KATHINKA: I will answer this question in regards to Ashtanga teachers, as it seems that within Ashtanga the imbalance between female and male teachers is more prominent. So far I have not worked with many female Ashtanga teachers due to more male teachers being present in Leeds and at other places I have practiced.
In contemporary dance the male choreographers dominate the scene despite a much higher number of female dance practitioners. I notice when I have a new group of students, there is a moment of joy when I see guys interested in dance. There are so few of them that I learn their names much quicker. This attention must boost their confidence, giving them an approach towards their dancing (yoga practice) with less fear of failing.

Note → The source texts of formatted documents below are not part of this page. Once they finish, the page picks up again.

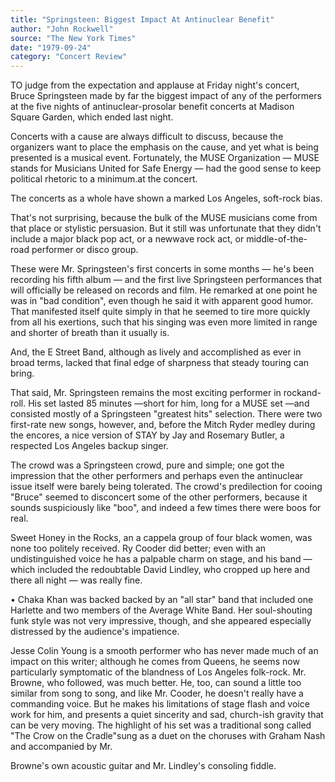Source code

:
 ```yaml
---
title: "Springsteen: Biggest Impact At Antinuclear Benefit"
author: "John Rockwell"
source: "The New York Times"
date: "1979-09-24"
category: "Concert Review"
---
```


TO judge from the expectation and applause at Friday night's concert, Bruce Springsteen made by far the biggest impact of any of the performers at the five nights of antinuclear-prosolar benefit concerts at Madison Square Garden, which ended last night.

Concerts with a cause are always difficult to discuss, because the organizers want to place the emphasis on the cause, and yet what is being presented is a musical event. Fortunately, the MUSE Organization — MUSE stands for Musicians United for Safe Energy — had the good sense to keep political rhetoric to a minimum.at the concert.

The concerts as a whole have shown a marked Los Angeles, soft-rock bias.

That's not surprising, because the bulk of the MUSE musicians come from that place or stylistic persuasion. But it still was unfortunate that they didn't include a major black pop act, or a newwave rock act, or middle-of-the-road performer or disco group.

These were Mr. Springsteen's first concerts in some months — he's been recording his fifth album — and the first live Springsteen performances that will officially be released on records and film. He remarked at one point he was in "bad condition", even though he said it with apparent good humor. That manifested itself quite simply in that he seemed to tire more quickly from all his exertions, such that his singing was even more limited in range and shorter of breath than it usually is.

And, the E Street Band, although as lively and accomplished as ever in broad terms, lacked that final edge of sharpness that steady touring can bring.

That said, Mr. Springsteen remains the most exciting performer in rockand-roll. His set lasted 85 minutes —short for him, long for a MUSE set —and consisted mostly of a Springsteen "greatest hits" selection. There were two first-rate new songs, however, and, before the Mitch Ryder medley during the encores, a nice version of STAY by Jay and Rosemary Butler, a respected Los Angeles backup singer.

The crowd was a Springsteen crowd, pure and simple; one got the impression that the other performers and perhaps even the antinuclear issue itself were barely being tolerated. The crowd's predilection for cooing "Bruce" seemed to disconcert some of the other performers, because it sounds suspiciously like "boo", and indeed a few times there were boos for real.

Sweet Honey in the Rocks, an a cappela group of four black women, was none too politely received. Ry Cooder did better; even with an undistinguished voice he has a palpable charm on stage, and his band — which included the redoubtable David Lindley, who cropped up here and there all night — was really fine.

• Chaka Khan was backed backed by an "all star" band that included one Harlette and two members of the Average White Band. Her soul-shouting funk style was not very impressive, though, and she appeared especially distressed by the audience's impatience.

Jesse Colin Young is a smooth performer who has never made much of an impact on this writer; although he comes from Queens, he seems now particularly symptomatic of the blandness of Los Angeles folk-rock. Mr. Browne, who followed, was much better. He, too, can sound a little too similar from song to song, and like Mr. Cooder, he doesn't really have a commanding voice. But he makes his limitations of stage flash and voice work for him, and presents a quiet sincerity and sad, church-ish gravity that can be very moving. The highlight of his set was a traditional song called "The Crow on the Cradle"sung as a duet on the choruses with Graham Nash and accompanied by Mr.

Browne's own acoustic guitar and Mr. Lindley's consoling fiddle.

ANGELA: I did most of my intensive yoga training in India where yoga is most certainly male dominated so I have a few thoughts around this! I studied with (and came across) only one female yoga teacher in India. It was at this point that I noticed how lovely it is to study with a women’s supportive energy, she is a back bending teacher so the sessions were very very challenging but presented in such a gentle, supportive way that it made it feel easier in some ways! In contrast around the same time I also studied with a very tough male teacher who would often shout in our faces and try to ‘break us’ which at the time I rationalized that he was trying to bring my ego to the surface and see if I came back and if I didn’t then I was not ‘ready’ for the experience! I know this teacher is certainly not representative of male teachers and is the strongest contrast of experiences I have in terms of comparing the experience of male and female teachers! I feel in the West that yoga is actually a much more female dominated endeavour so I have never felt any lack of supportive feminine energy in the classroom setting.
KATHINKA: I differentiate between two types of (male) Ashtanga teachers - the very masculine ones that have a very harsh sometimes even military approach to teaching (and possibly their own practice) and the teacher who very much looks at the student’s needs and how to best accommodate them. The latter ones are the ones I work well with as they keep reminding me to keep a soft approach to my practice as I easily tend to challenge myself too much/let my ego of ‘wanting to achieve’ certain postures get in the way. I imagine that this could be the role for a female teacher to take – creating a calm atmosphere for my practice where I can still challenge myself physically but with a soft and insightful approach.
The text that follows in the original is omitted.